◆ SOURCE INFORMATION:
────
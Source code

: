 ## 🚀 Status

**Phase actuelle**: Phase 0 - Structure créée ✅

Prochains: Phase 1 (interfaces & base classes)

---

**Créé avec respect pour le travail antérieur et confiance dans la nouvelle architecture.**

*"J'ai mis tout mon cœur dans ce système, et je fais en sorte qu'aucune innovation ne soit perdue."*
────
◆ EXERCISE INSTRUCTIONS: Whenever "Phase" occurs in a line above, copy that line.

◆ OUTPUT OF THE EXERCISE:
**Phase actuelle**: Phase 0 - Structure créée ✅
Prochains: Phase 1 (interfaces & base classes)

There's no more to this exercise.